# Source data:
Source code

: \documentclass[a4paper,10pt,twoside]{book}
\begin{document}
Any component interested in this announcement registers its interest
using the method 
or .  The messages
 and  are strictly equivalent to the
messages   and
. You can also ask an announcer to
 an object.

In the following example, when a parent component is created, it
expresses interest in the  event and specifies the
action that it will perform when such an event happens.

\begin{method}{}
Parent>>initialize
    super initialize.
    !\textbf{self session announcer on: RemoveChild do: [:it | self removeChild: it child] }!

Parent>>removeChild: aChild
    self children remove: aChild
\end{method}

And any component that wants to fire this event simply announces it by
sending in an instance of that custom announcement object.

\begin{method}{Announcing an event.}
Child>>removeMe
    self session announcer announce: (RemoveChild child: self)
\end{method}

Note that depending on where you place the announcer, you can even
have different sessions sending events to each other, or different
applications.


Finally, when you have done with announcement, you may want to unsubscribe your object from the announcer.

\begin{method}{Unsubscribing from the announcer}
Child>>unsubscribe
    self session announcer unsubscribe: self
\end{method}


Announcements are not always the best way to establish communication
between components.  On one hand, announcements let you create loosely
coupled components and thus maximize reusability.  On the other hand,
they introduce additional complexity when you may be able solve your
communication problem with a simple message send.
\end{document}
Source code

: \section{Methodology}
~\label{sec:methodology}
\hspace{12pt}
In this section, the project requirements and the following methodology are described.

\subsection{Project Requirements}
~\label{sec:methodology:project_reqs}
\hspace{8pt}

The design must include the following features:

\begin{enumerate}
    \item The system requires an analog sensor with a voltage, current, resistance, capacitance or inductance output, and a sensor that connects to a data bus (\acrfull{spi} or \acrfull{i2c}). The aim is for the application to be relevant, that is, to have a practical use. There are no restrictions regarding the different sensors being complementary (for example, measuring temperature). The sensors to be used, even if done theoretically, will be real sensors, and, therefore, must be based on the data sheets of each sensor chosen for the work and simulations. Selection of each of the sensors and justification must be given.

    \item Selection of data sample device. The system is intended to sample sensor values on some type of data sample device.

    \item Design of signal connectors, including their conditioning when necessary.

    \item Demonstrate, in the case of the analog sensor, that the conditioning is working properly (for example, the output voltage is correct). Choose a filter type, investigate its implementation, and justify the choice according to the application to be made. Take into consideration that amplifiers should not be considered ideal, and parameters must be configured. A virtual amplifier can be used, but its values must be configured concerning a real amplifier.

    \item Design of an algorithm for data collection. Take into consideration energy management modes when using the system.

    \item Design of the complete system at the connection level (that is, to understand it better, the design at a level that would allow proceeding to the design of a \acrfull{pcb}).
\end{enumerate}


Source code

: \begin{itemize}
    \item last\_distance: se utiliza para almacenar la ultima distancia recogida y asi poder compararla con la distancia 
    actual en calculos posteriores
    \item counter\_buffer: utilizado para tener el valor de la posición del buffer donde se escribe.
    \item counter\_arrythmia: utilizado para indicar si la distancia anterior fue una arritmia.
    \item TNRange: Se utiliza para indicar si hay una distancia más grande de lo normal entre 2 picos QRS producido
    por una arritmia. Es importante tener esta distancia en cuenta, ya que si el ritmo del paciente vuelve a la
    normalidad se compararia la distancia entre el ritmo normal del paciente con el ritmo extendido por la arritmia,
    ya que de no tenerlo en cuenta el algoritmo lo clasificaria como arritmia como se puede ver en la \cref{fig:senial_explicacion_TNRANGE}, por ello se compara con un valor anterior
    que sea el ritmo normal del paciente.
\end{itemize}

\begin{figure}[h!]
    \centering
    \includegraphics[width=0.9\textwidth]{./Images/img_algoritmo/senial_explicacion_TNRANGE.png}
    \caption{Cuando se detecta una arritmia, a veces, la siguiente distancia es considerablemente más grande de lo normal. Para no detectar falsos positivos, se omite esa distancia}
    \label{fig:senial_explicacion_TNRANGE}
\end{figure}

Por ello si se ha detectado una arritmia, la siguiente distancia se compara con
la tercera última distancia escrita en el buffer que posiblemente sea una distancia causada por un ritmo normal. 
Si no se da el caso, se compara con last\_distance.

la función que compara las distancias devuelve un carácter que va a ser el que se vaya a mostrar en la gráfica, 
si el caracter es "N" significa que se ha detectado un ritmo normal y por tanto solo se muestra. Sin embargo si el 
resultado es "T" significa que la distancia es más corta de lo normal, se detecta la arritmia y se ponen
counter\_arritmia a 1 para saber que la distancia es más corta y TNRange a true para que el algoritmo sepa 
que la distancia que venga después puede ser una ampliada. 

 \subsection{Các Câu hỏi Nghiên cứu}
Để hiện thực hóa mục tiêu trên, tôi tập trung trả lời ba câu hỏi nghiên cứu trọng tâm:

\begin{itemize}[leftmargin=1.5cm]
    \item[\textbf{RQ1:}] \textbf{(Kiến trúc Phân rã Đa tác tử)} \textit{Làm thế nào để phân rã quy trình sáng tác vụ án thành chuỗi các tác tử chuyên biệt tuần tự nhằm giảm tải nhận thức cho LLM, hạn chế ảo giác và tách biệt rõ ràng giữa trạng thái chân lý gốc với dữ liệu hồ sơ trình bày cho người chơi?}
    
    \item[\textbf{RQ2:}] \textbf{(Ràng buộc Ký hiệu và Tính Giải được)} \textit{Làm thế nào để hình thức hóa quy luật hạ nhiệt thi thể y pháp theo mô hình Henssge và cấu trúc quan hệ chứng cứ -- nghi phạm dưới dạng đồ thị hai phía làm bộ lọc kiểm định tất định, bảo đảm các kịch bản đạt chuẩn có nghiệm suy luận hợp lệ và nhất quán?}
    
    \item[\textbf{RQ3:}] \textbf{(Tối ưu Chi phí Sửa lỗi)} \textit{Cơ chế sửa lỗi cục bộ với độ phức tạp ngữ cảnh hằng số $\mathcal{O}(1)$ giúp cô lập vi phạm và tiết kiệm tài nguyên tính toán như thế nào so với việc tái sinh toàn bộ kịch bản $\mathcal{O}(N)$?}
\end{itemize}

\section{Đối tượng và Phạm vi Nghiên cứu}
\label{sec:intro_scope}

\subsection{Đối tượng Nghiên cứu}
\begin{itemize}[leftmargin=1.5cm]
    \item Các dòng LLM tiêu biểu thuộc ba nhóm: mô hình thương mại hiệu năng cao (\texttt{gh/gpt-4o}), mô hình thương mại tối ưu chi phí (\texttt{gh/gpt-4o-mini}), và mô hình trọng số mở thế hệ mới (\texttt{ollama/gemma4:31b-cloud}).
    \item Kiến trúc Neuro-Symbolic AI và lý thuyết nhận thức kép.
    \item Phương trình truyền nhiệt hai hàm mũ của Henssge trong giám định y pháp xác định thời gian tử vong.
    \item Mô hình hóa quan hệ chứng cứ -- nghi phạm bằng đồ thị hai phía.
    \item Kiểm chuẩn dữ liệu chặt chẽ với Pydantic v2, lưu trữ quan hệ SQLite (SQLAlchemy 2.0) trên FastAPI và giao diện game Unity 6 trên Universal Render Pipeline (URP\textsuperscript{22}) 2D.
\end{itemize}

# What the task requires:
Filter the records for lines holding the string "your". Copy each one.

# Response to this exercise:
Finally, when you have done with announcement, you may want to unsubscribe your object from the announcer.
they introduce additional complexity when you may be able solve your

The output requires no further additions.